A MAX6303 in a µMAX package is used for the watchdog timer. This device uses two external capacitors to set independent timeout periods for the watchdog and reset functions. The watchdog period is multiplied by 1X or 500X according to the state of the WDS digital input. The combination of an external WDT capacitor and the WDS pin provides WDT periods from 100µs to many minutes. The MAX6303 also has an undervoltage detector (not used) that is set with two external resistors.

Driving the MAX6303 WDS pin high and floating its WDI input disables its WDT. Employing this feature and two flags in the DSP circuitry in a CPLD on the XMP disables the MAX6303's WDT after a hard reset. The first flag serves as the WDT STROBE; the second as the WDT /ENABLE\ (low true). The STROBE signal goes through a three-state buffer in the CPLD before being applied to WDI. The ENABLE signal is registered by a flip-flop on the CPLD, and the flip-flop output controls the strobe's three-state buffer.

This flip-flop and similar CPLD circuitry in the path of the STROBE signal ensures that both signals come up in a high state, thus disabling the WDT. Once the DSP boots properly, it sets the ENABLE flag low. This action clears the WDS flip-flop to zero, which allows the STROBE signal to propagate out of the CPLD to the WDT input. This transition enables the WDT. The flip-flop is configured such that the WDS input cannot go high again without a full reset of the DSP. To avoid a soft reset, the DSP must now service the WDT every 4ms.

Timeout of the WDT asynchronously latches its reset output in the CPLD, which in turn clears the host interface registers residing in the CPLD. This action flags the host that a soft reset has occurred. The latched reset exits the CPLD to soft-reset the FPGA, and is also gated with the hard reset (MAX6315 output) to disable (zero) the analog outputs. A 74x08 gate in a SOT package, which operates down to very low voltages, ensures that the reset remains valid when the 5V supply sags. Because the analog-control outputs have been disabled, the host can now decide at its leisure what to do. It can reboot the DSP through the PCI interface and remove the soft reset by clearing the latch when the DSP is ready. Alternatively, it can reboot the entire system.

Using three standard supervisory products, a common SOT23-packaged gate, and minimal CPLD resources, MEI has implemented very sophisticated protection. The circuit comprises five SOT packages, eight small resistors, two small capacitors, and a single eight-pin µMax package half the size of a SO-eight package. The total board space required is roughly the same as that occupied by a standard 16-pin SO and an eight-pin SO package.
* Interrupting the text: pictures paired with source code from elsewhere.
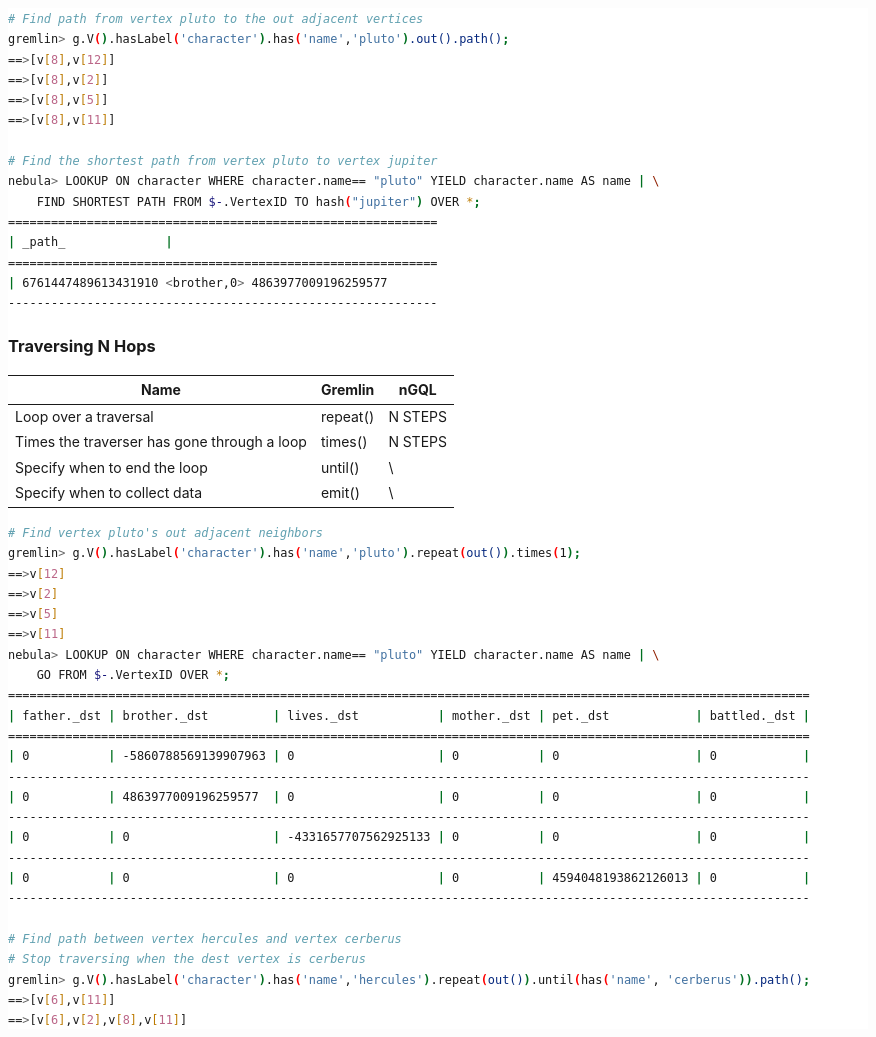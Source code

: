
 ```bash
# Find path from vertex pluto to the out adjacent vertices
gremlin> g.V().hasLabel('character').has('name','pluto').out().path();
==>[v[8],v[12]]
==>[v[8],v[2]]
==>[v[8],v[5]]
==>[v[8],v[11]]

# Find the shortest path from vertex pluto to vertex jupiter
nebula> LOOKUP ON character WHERE character.name== "pluto" YIELD character.name AS name | \
    FIND SHORTEST PATH FROM $-.VertexID TO hash("jupiter") OVER *;
============================================================
| _path_              |
============================================================
| 6761447489613431910 <brother,0> 4863977009196259577
------------------------------------------------------------
```

### Traversing N Hops

Name               | Gremlin | nGQL           |
-----              |---------|   -----       |
Loop over a traversal  | repeat()    | N STEPS        |
Times the traverser has gone through a loop | times() | N STEPS |
Specify when to end the loop | until() | \ |
Specify when to collect data   | emit()    | \ |

```bash
# Find vertex pluto's out adjacent neighbors
gremlin> g.V().hasLabel('character').has('name','pluto').repeat(out()).times(1);
==>v[12]
==>v[2]
==>v[5]
==>v[11]
nebula> LOOKUP ON character WHERE character.name== "pluto" YIELD character.name AS name | \
    GO FROM $-.VertexID OVER *;
================================================================================================================
| father._dst | brother._dst         | lives._dst           | mother._dst | pet._dst            | battled._dst |
================================================================================================================
| 0           | -5860788569139907963 | 0                    | 0           | 0                   | 0            |
----------------------------------------------------------------------------------------------------------------
| 0           | 4863977009196259577  | 0                    | 0           | 0                   | 0            |
----------------------------------------------------------------------------------------------------------------
| 0           | 0                    | -4331657707562925133 | 0           | 0                   | 0            |
----------------------------------------------------------------------------------------------------------------
| 0           | 0                    | 0                    | 0           | 4594048193862126013 | 0            |
----------------------------------------------------------------------------------------------------------------

# Find path between vertex hercules and vertex cerberus
# Stop traversing when the dest vertex is cerberus
gremlin> g.V().hasLabel('character').has('name','hercules').repeat(out()).until(has('name', 'cerberus')).path();
==>[v[6],v[11]]
==>[v[6],v[2],v[8],v[11]]
```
Microprocessor-supervisory ICs provide needed protection for the majority of today's applications, from the simplest power-on reset to complex, multiple supervisory functions. To maximize operational uptime in a system, the designer must understand the capability, utility, and limitations of these ICs. Even when no single part includes all the functions desired for a specific application, a judicious use of smaller, building-block components can do a cost-effective job with minimal use of space.